◆ **WHAT YOU HAVE TO DO**: Output, please, exactly those lines of the listing that come before the line with "sides \(X,X'\), independently, construct", along with that line itself.

::: PROVIDED DATA

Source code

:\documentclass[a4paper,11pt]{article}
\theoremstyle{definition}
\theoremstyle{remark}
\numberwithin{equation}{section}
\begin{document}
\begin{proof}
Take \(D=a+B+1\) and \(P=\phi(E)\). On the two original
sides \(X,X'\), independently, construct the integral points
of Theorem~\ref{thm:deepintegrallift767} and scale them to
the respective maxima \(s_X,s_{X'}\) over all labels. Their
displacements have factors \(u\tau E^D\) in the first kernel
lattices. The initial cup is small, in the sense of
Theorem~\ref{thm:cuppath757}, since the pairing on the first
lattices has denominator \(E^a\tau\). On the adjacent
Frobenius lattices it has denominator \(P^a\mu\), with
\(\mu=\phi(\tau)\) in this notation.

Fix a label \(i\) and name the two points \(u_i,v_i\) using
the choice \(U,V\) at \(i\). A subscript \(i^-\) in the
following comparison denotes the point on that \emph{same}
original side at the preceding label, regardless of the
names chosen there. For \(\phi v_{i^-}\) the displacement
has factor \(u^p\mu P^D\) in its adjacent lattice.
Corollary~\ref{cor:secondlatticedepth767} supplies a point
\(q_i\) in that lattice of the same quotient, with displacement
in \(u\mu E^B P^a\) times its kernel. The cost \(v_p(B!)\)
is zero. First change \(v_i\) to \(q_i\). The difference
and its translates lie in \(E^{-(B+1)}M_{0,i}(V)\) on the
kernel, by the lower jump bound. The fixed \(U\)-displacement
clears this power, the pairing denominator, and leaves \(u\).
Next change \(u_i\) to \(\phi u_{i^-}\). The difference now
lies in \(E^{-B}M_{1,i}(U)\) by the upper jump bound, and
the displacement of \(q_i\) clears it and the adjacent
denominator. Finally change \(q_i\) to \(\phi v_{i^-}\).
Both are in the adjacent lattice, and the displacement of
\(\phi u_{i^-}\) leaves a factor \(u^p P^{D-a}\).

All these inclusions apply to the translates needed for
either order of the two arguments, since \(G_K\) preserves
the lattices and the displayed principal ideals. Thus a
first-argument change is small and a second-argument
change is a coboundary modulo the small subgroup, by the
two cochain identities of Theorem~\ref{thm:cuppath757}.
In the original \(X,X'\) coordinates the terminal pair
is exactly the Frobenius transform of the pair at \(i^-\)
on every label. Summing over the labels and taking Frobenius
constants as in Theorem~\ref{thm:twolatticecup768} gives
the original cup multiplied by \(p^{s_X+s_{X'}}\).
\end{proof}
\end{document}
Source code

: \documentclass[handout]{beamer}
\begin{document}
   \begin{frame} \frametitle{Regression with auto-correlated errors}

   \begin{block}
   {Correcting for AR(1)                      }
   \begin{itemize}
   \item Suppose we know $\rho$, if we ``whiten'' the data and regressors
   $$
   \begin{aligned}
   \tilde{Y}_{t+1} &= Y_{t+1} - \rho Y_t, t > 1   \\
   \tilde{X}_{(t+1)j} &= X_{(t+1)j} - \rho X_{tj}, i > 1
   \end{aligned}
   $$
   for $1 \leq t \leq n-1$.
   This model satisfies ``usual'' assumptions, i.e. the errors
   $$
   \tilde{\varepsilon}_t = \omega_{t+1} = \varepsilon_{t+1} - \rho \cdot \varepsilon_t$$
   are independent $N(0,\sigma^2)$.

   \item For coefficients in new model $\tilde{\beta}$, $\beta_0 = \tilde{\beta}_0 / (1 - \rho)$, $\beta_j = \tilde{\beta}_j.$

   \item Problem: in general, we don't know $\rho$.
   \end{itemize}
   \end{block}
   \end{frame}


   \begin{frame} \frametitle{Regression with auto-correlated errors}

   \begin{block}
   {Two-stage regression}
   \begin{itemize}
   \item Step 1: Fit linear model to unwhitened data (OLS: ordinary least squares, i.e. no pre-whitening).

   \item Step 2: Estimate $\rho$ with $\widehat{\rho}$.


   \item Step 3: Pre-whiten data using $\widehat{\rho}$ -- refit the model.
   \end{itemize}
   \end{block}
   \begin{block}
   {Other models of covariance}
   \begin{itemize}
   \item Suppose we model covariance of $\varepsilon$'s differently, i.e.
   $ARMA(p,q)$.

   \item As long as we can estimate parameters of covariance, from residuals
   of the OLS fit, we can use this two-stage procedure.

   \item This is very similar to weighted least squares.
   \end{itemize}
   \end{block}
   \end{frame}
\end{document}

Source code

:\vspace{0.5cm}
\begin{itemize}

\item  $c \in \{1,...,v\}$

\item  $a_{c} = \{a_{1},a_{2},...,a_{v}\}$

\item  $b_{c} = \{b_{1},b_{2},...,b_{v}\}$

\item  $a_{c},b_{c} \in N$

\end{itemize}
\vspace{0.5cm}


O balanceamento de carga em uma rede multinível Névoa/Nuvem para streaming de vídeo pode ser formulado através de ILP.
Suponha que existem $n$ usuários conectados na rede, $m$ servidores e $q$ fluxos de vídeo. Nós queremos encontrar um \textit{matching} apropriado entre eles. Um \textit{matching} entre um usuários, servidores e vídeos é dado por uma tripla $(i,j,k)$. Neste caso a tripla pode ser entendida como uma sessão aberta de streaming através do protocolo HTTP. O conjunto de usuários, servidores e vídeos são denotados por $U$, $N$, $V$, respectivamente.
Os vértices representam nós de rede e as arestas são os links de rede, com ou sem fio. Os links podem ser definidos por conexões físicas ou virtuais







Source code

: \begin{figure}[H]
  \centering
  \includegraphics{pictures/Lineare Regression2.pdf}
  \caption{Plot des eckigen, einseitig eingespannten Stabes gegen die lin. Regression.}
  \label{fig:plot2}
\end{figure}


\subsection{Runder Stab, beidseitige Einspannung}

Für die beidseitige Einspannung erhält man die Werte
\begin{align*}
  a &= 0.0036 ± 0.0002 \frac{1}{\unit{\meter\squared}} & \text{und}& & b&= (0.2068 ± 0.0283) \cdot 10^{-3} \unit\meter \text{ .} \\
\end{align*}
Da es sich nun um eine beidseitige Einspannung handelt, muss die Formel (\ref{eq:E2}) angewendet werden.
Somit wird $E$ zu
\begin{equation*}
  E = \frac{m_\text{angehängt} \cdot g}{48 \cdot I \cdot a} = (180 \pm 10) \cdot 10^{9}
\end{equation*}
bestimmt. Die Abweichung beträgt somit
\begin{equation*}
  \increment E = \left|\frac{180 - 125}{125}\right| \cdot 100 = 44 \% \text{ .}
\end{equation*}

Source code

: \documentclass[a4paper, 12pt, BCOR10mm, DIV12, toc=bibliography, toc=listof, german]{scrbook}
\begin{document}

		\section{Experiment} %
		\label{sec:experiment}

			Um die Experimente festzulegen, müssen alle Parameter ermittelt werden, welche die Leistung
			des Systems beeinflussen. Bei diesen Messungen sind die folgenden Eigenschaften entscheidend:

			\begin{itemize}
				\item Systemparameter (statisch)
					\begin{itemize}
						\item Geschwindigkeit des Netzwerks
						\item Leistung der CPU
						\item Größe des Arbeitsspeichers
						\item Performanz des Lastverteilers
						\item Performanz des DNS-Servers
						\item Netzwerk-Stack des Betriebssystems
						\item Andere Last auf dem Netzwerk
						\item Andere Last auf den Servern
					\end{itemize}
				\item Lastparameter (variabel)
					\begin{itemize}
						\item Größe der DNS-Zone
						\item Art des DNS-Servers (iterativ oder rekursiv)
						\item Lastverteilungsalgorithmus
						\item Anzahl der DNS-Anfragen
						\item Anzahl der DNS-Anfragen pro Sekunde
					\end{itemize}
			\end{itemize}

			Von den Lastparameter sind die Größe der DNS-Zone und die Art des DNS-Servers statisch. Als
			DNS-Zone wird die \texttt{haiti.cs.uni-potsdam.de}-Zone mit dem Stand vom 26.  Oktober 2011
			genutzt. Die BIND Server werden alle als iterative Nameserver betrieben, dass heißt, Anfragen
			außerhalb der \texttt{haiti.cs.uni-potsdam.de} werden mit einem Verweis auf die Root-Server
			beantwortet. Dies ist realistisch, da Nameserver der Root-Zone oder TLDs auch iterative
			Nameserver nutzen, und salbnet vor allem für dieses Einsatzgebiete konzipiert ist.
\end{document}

::::::

◆ **FINAL ANSWER**:
Source code

:\documentclass[a4paper,11pt]{article}
\theoremstyle{definition}
\theoremstyle{remark}
\numberwithin{equation}{section}
\begin{document}
\begin{proof}
Take \(D=a+B+1\) and \(P=\phi(E)\). On the two original
sides \(X,X'\), independently, construct the integral points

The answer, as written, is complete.